Naomi smiled. “You can stick that idea where the sun don’t shine.”
Brady grinned pleasantly and held up his hands, palms out. “Your call, but the way I see it, Naomi, you plead, and your client lives a life behind bars. You go to trial, and he most certainly gets the death penalty.”
“Good-bye,” she said sweetly as she took my arm. “We’ve got to be going.”
“Nice meeting you,” I said.
“Likewise, Dr. Cross,” he said and walked away.
“Kind of a cold fish,” I said when he was out of earshot and we were heading back to my car.
“He’s gotten that way since law school,” she said.
“So you’ve got history?”
“Just old classmates,” Naomi said, then broke into a squeal of delight when Jannie opened the Explorer’s door and climbed out.
In a few moments everyone was out on the sidewalk hugging Naomi, who couldn’t get over how tall and strong Jannie had become and got tears in her eyes when my grandmother kissed her.

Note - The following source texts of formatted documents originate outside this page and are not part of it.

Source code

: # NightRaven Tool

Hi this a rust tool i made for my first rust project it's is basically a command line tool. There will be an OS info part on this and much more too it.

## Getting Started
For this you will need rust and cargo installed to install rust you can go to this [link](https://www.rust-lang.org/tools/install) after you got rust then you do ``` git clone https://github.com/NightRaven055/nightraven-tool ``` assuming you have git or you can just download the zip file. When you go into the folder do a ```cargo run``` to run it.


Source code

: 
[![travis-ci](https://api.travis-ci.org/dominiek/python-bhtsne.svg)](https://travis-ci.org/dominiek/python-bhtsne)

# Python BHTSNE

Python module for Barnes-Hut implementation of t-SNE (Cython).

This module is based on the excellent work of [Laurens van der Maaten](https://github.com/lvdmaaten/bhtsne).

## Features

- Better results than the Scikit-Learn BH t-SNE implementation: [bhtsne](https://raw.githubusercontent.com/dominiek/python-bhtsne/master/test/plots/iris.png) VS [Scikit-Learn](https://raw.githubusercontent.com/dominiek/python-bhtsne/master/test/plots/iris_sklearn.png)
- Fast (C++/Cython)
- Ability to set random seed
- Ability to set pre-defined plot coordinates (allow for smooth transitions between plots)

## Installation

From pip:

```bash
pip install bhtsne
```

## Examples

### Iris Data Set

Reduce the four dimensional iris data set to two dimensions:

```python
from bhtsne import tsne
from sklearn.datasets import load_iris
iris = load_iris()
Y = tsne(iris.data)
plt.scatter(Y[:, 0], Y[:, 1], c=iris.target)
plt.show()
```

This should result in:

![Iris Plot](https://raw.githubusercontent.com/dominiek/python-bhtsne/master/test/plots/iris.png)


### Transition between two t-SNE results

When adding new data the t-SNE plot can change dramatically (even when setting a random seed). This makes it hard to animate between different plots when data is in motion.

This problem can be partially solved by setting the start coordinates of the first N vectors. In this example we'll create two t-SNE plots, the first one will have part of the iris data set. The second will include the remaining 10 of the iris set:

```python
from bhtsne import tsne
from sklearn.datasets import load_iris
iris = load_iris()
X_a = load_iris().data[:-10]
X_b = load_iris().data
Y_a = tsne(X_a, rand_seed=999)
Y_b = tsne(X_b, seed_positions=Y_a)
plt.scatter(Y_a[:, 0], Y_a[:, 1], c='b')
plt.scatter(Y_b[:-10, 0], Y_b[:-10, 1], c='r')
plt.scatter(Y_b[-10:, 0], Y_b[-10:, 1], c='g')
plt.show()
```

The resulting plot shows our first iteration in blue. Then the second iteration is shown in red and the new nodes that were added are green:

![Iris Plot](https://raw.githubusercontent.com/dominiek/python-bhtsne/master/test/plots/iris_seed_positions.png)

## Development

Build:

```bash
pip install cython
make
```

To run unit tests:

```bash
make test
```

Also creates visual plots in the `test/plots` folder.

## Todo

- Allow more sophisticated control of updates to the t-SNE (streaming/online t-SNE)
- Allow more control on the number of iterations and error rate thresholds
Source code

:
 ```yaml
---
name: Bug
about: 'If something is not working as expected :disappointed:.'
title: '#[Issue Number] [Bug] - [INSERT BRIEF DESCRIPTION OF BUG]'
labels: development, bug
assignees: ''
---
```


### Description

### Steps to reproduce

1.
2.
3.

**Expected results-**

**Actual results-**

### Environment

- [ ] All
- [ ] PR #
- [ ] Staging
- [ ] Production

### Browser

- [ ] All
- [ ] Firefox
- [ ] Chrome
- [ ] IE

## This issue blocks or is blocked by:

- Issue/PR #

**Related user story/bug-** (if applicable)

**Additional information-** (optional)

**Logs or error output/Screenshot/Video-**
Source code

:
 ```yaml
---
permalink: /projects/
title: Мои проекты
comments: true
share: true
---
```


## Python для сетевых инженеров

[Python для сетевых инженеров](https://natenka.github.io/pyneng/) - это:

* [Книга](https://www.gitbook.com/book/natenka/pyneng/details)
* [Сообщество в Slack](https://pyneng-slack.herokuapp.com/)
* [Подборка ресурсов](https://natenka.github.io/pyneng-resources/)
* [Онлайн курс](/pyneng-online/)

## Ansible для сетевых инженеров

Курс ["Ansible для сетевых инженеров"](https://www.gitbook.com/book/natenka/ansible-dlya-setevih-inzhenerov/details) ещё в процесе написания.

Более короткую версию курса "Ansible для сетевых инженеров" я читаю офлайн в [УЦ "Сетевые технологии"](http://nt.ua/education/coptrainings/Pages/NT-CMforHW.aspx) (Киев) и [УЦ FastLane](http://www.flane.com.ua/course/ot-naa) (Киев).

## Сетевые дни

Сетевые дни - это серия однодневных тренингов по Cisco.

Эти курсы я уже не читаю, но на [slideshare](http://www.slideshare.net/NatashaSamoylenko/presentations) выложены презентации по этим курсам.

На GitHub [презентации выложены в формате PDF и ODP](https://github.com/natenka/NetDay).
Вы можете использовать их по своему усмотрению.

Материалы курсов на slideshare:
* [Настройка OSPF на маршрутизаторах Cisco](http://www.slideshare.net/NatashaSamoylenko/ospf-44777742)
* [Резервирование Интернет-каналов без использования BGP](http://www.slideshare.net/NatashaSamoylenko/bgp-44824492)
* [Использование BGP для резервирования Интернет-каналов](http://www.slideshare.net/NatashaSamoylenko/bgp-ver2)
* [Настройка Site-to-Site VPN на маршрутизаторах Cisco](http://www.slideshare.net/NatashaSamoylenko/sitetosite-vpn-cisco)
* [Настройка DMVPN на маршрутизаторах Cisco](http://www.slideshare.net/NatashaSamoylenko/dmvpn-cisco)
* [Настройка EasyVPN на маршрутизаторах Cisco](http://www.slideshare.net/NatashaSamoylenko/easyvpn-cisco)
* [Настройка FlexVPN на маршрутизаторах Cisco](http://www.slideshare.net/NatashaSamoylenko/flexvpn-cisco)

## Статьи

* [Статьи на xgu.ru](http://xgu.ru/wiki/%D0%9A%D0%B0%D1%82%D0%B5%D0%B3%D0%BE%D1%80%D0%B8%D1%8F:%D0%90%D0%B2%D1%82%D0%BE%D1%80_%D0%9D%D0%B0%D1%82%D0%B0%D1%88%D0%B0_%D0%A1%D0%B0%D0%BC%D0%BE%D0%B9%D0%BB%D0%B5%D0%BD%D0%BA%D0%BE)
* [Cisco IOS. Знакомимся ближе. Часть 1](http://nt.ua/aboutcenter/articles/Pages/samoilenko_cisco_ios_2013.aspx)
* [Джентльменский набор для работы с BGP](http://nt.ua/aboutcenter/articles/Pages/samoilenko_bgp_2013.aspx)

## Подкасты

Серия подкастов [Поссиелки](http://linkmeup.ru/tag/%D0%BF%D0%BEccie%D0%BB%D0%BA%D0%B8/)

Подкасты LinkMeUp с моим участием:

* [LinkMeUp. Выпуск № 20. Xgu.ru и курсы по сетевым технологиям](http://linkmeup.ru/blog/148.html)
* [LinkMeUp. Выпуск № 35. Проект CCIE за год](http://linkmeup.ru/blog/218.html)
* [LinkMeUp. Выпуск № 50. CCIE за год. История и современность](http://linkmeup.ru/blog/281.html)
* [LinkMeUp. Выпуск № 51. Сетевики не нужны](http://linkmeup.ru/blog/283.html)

“You don’t age, Nana,” Naomi said in wonder. “Is there a painting in an attic somewhere that shows your real age?”
“The Picture of Regina Cross.” Nana Mama chortled.
“It’s just so good to see you all,” Naomi said, and then her face fell slightly. “I just wish it were under different circumstances.”
My wife said, “We’ll figure out the real story, get Stefan released, and have a nice vacation.”